Law 25 and Automated Decision-Making: What to Know

The Quebec Law 25 (which used to be called Bill 64) fundamentally alters the matter regarding personal information processing within the organization. With the development of digital technologies, one direction that comes into the spotlight is automated decision-making, or automated decision-making, that is, decisions that are made automatically and without human control, using the AI and algorithms. These systems are now facing changes in transparency and accountability, which are established under Law 25. Law 25 Compliance has strong links with automation and it is important that the organization be aware of it in order to be on the right side of the law.

What constitutes Automated Decision-Making?

Automated decision-making is the possibility of decision-making whose purpose is achieved entirely without human intervention, usually with help of the algorithms, machine learning or artificial intelligence. Examples are making decisions on credit; hiring suggestions, issuing price of insurance or even advertising themselves. In case a system examines personal information and arrives at a judgment without human intervention, it probably falls within the Law 25 scope.

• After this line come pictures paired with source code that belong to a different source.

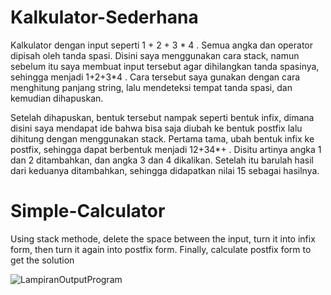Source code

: # Kalkulator-Sederhana

 Kalkulator dengan input seperti 1 + 2 + 3 * 4 . Semua angka dan operator dipisah oleh tanda spasi. Disini saya menggunakan 
cara stack, namun sebelum itu saya membuat input tersebut agar dihilangkan tanda spasinya, 
sehingga menjadi 1+2+3*4 . Cara tersebut saya gunakan dengan cara menghitung panjang 
string, lalu mendeteksi tempat tanda spasi, dan kemudian dihapuskan. 

 Setelah dihapuskan, bentuk tersebut nampak seperti bentuk infix, dimana disini saya 
mendapat ide bahwa bisa saja diubah ke bentuk postfix lalu dihitung dengan menggunakan 
stack. Pertama tama, ubah bentuk infix ke postfix, sehingga dapat berbentuk menjadi 
12+34*+ . Disitu artinya angka 1 dan 2 ditambahkan, dan angka 3 dan 4 dikalikan. 
Setelah itu barulah hasil dari keduanya ditambahkan, sehingga didapatkan nilai 15 sebagai 
hasilnya. 

# Simple-Calculator

Using stack methode, delete the space between the input, turn it into infix form, then
turn it again into postfix form. Finally, calculate postfix form to get the solution

![LampiranOutputProgram](https://user-images.githubusercontent.com/93639634/178755297-6fa716f7-10ae-49b5-96ad-eff2b3b84b1e.png)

This type of automation can promise effectiveness and economy, but it can also come with some dangers, bias, opaqueness, and the incapability of individuals to challenge the results. This is the point of Law 25 to provide people with greater control and knowledge of such processes, and it is wise that the organizations implementing automatized systems should be cautious.

The Right to Transparency and an Explanation

Among the most important aspects of Law 25 Compliance, there is a necessity to notify a person that some decision is reached in purely automated form. This has to be clearly disclosed at the stage of data collection or at the stage of decision-making in the companies. Also, people have rights to know the kind of personal information that was utilized, what was taken into consideration when the decision was made and what led to such conclusion.

Such an approach to transparency is consistent with world privacy trends, such as GDPR. Nevertheless, Law 25 emphasizes specifically the need to explain decisions by using understandable language so that the information would be understandable even to the non-technical users. This is a special challenge to the company that uses black-box AI systems.

The Human Intervention Right

Other than accountability, Law 25 also acknowledges the right of individuals to seek human intervention in automated decision. Here, it implies that a decision, made by an AI or algorithm, can be challenged by an affected party and asked to be reviewed by a person. Organizations should be ready to provide this process of review and it involves planning of its process as well as trained staff.

Improper compliance may not just result in monetary fines but even spoil the trust with customers or stakeholders. It has now become crucial to the Law 25 Compliance that a documented response to handling such requests is put in place.

Making Automated Systems Comply

Automated decision-making organizations have to be designed in a way that considers the components of privacy and accountability into their foundations. This involves carrying out Privacy Impact Assessments (PIAs), tracking the results of the algorithms to identify non-discriminatory outcomes and retaining data capable of providing an audit trail. Day to day operations like product development and data scientists should collaborate closely with compliance and legal teams to ensure their systems are within moral and legal boundaries.

Conclusion

Law 25 implies new sets of responsibilities of organizations that make use of automated decision-making. Human oversight, explanation and transparency are not replacements, but as part of Law 25 Compliance are required. The increasing data security entitlements in Quebec offer new wagers to organizations as they need to change the technologies and processes to stand the test of time in a new promising privacy model that reduces the cost of breaches and guarantees the affected businesses can shun penalties.